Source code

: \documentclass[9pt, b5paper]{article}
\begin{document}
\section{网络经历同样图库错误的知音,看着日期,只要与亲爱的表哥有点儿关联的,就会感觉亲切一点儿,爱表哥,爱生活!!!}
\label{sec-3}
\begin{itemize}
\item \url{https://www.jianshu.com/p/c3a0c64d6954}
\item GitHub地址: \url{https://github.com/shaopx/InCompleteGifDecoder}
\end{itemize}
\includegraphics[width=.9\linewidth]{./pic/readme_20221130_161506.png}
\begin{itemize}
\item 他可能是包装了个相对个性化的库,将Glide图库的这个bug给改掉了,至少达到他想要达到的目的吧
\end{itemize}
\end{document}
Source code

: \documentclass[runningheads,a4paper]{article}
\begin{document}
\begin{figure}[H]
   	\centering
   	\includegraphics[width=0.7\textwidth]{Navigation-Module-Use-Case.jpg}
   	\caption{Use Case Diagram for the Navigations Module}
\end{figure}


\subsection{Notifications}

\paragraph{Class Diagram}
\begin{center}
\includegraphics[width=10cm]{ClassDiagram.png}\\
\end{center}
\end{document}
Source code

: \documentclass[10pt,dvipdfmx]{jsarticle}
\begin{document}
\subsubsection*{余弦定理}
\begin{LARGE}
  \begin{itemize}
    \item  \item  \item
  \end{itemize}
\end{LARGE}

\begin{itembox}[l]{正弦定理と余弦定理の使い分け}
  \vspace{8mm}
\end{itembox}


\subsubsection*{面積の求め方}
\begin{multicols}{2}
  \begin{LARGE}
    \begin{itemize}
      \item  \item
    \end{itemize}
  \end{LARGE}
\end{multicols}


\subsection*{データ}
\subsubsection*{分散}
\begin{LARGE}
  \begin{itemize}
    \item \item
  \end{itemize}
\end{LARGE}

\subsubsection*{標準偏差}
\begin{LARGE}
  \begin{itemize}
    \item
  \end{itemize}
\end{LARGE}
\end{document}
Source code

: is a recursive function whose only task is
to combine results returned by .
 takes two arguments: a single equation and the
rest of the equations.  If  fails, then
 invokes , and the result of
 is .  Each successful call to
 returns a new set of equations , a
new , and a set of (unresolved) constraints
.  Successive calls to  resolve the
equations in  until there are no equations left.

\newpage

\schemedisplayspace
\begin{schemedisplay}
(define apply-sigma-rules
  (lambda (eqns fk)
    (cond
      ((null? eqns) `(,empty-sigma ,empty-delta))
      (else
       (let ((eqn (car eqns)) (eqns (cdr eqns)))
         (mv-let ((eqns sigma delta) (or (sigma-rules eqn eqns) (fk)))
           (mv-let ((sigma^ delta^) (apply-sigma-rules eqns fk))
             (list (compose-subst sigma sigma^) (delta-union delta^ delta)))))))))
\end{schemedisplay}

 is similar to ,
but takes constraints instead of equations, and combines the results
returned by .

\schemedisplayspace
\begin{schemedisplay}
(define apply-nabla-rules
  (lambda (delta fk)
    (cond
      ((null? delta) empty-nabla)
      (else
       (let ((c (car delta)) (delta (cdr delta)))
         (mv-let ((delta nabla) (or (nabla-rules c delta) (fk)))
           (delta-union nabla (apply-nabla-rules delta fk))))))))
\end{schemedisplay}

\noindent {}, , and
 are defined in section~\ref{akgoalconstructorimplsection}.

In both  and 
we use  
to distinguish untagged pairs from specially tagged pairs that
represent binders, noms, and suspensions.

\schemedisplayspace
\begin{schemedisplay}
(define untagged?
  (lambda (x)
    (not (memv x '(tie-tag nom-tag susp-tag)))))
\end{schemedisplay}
· · · · · · ·
### WHAT YOU NEED TO DO:
Nothing should appear in the answer except the lines above from the line with "Successive calls to" through the line with "(mv-let ((eqns sigma", both included, written out exactly.

### ANSWER TO THE PROBLEM:
.  Successive calls to  resolve the
equations in  until there are no equations left.

\newpage

\schemedisplayspace
\begin{schemedisplay}
(define apply-sigma-rules
  (lambda (eqns fk)
    (cond
      ((null? eqns) `(,empty-sigma ,empty-delta))
      (else
       (let ((eqn (car eqns)) (eqns (cdr eqns)))
         (mv-let ((eqns sigma delta) (or (sigma-rules eqn eqns) (fk)))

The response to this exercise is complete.